Work instructions –
Line by line, copy all of the data exactly.

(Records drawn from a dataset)
┄┄┄┄┄┄┄┄┄┄

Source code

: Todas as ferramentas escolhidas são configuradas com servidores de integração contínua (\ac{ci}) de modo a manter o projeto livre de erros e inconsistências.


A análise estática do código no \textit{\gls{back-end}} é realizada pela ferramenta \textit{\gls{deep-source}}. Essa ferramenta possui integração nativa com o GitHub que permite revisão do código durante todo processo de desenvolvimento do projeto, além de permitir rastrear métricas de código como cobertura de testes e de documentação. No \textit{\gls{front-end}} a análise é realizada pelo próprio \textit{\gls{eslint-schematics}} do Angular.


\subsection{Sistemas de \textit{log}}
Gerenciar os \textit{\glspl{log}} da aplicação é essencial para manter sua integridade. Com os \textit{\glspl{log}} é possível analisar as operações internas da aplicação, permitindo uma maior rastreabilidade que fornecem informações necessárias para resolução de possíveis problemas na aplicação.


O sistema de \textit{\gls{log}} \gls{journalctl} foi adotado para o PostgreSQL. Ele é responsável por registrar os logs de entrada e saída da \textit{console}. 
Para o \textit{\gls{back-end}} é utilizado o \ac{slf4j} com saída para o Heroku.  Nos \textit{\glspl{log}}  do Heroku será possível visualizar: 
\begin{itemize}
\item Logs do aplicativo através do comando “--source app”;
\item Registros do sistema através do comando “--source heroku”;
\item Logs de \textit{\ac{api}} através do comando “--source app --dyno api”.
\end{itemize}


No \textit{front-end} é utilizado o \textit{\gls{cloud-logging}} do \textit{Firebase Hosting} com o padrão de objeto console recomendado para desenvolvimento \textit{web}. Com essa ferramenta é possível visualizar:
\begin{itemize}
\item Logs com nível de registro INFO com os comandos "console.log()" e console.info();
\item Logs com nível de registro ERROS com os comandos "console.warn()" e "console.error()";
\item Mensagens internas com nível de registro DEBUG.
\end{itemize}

┄┄┄┄┄┄┄┄┄┄

Solution to the exercise –
Source code

: Todas as ferramentas escolhidas são configuradas com servidores de integração contínua (\ac{ci}) de modo a manter o projeto livre de erros e inconsistências.


A análise estática do código no \textit{\gls{back-end}} é realizada pela ferramenta \textit{\gls{deep-source}}. Essa ferramenta possui integração nativa com o GitHub que permite revisão do código durante todo processo de desenvolvimento do projeto, além de permitir rastrear métricas de código como cobertura de testes e de documentação. No \textit{\gls{front-end}} a análise é realizada pelo próprio \textit{\gls{eslint-schematics}} do Angular.


\subsection{Sistemas de \textit{log}}
Gerenciar os \textit{\glspl{log}} da aplicação é essencial para manter sua integridade. Com os \textit{\glspl{log}} é possível analisar as operações internas da aplicação, permitindo uma maior rastreabilidade que fornecem informações necessárias para resolução de possíveis problemas na aplicação.


O sistema de \textit{\gls{log}} \gls{journalctl} foi adotado para o PostgreSQL. Ele é responsável por registrar os logs de entrada e saída da \textit{console}. 
Para o \textit{\gls{back-end}} é utilizado o \ac{slf4j} com saída para o Heroku.  Nos \textit{\glspl{log}}  do Heroku será possível visualizar: 
\begin{itemize}
\item Logs do aplicativo através do comando “--source app”;
\item Registros do sistema através do comando “--source heroku”;
\item Logs de \textit{\ac{api}} através do comando “--source app --dyno api”.
\end{itemize}


No \textit{front-end} é utilizado o \textit{\gls{cloud-logging}} do \textit{Firebase Hosting} com o padrão de objeto console recomendado para desenvolvimento \textit{web}. Com essa ferramenta é possível visualizar:
\begin{itemize}
\item Logs com nível de registro INFO com os comandos "console.log()" e console.info();
\item Logs com nível de registro ERROS com os comandos "console.warn()" e "console.error()";
\item Mensagens internas com nível de registro DEBUG.
\end{itemize}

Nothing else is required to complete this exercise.